Instructions for the task -
Search each line below for the word "collector" and list those that contain it.

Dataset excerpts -
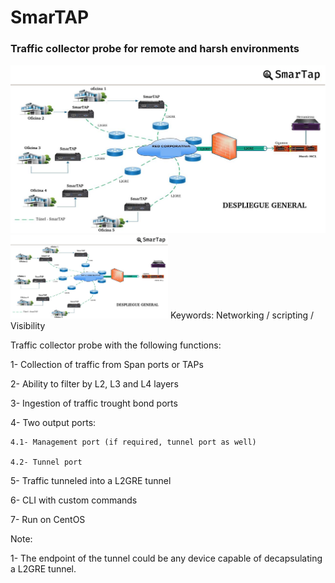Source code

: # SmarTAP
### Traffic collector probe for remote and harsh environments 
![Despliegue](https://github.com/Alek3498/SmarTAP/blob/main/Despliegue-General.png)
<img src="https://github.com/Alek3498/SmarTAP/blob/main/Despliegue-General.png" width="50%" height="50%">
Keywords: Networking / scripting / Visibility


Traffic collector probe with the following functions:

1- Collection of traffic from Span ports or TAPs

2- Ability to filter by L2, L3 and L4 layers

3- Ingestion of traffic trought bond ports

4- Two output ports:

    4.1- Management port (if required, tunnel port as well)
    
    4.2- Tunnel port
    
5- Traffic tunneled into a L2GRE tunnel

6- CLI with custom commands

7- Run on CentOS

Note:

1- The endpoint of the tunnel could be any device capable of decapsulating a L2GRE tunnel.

Answer for this exercise -
### Traffic collector probe for remote and harsh environments 
Traffic collector probe with the following functions:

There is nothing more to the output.